__TASK PROMPT__. Once the line with "- use [barY](../marks/bar.md)" is found in the entries below, repeat it and each following line exactly, up to and including the line with "- use [cell](../marks/cell.md)". Add no other lines.

__INPUT DATA__.
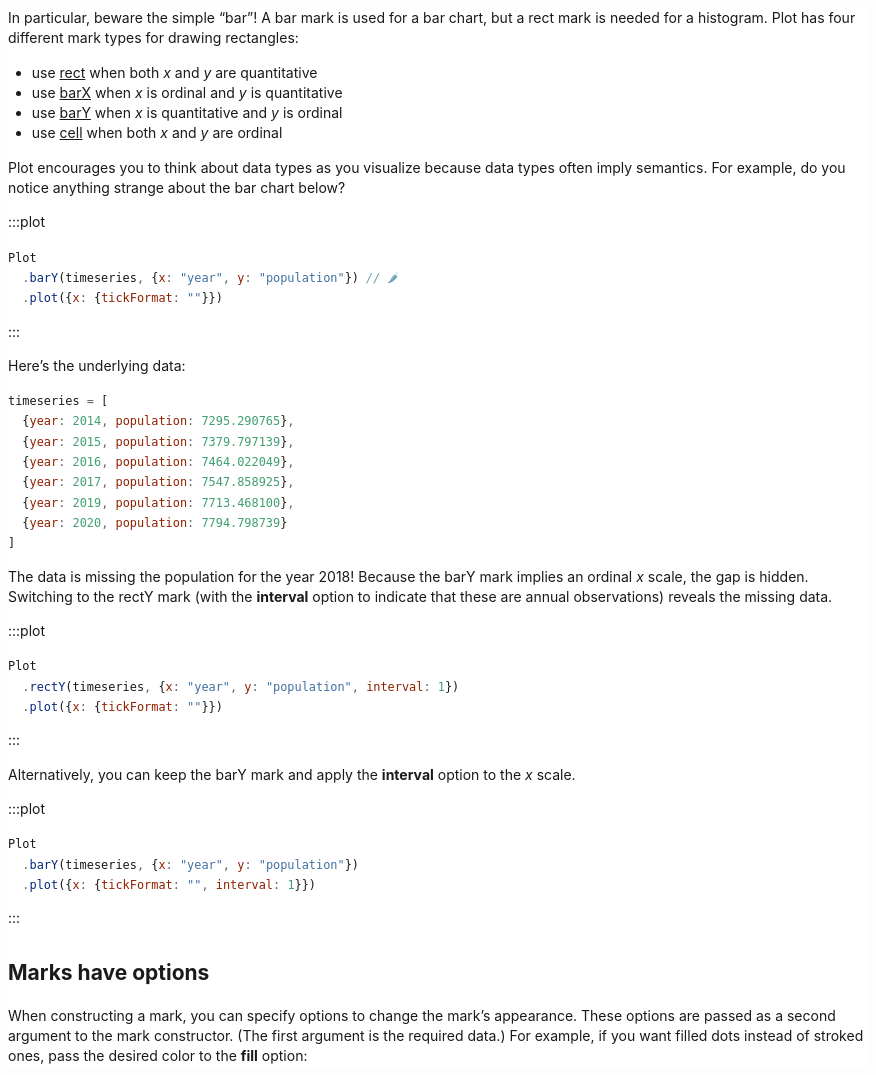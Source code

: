 In particular, beware the simple “bar”! A bar mark is used for a bar chart, but a rect mark is needed for a histogram. Plot has four different mark types for drawing rectangles:

- use [rect](../marks/rect.md) when both *x* and *y* are quantitative
- use [barX](../marks/bar.md) when *x* is ordinal and *y* is quantitative
- use [barY](../marks/bar.md) when *x* is quantitative and *y* is ordinal
- use [cell](../marks/cell.md) when both *x* and *y* are ordinal

Plot encourages you to think about data types as you visualize because data types often imply semantics. For example, do you notice anything strange about the bar chart below?

:::plot
```js
Plot
  .barY(timeseries, {x: "year", y: "population"}) // 🌶️
  .plot({x: {tickFormat: ""}})
```
:::

Here’s the underlying data:

```js
timeseries = [
  {year: 2014, population: 7295.290765},
  {year: 2015, population: 7379.797139},
  {year: 2016, population: 7464.022049},
  {year: 2017, population: 7547.858925},
  {year: 2019, population: 7713.468100},
  {year: 2020, population: 7794.798739}
]
```

The data is missing the population for the year 2018! Because the barY mark implies an ordinal *x* scale, the gap is hidden. Switching to the rectY mark (with the **interval** option to indicate that these are annual observations) reveals the missing data.

:::plot
```js
Plot
  .rectY(timeseries, {x: "year", y: "population", interval: 1})
  .plot({x: {tickFormat: ""}})
```
:::

Alternatively, you can keep the barY mark and apply the **interval** option to the *x* scale.

:::plot
```js
Plot
  .barY(timeseries, {x: "year", y: "population"})
  .plot({x: {tickFormat: "", interval: 1}})
```
:::

## Marks have options

When constructing a mark, you can specify options to change the mark’s appearance. These options are passed as a second argument to the mark constructor. (The first argument is the required data.) For example, if you want filled dots instead of stroked ones, pass the desired color to the **fill** option:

__TASK RESPONSE__.
- use [barY](../marks/bar.md) when *x* is quantitative and *y* is ordinal
- use [cell](../marks/cell.md) when both *x* and *y* are ordinal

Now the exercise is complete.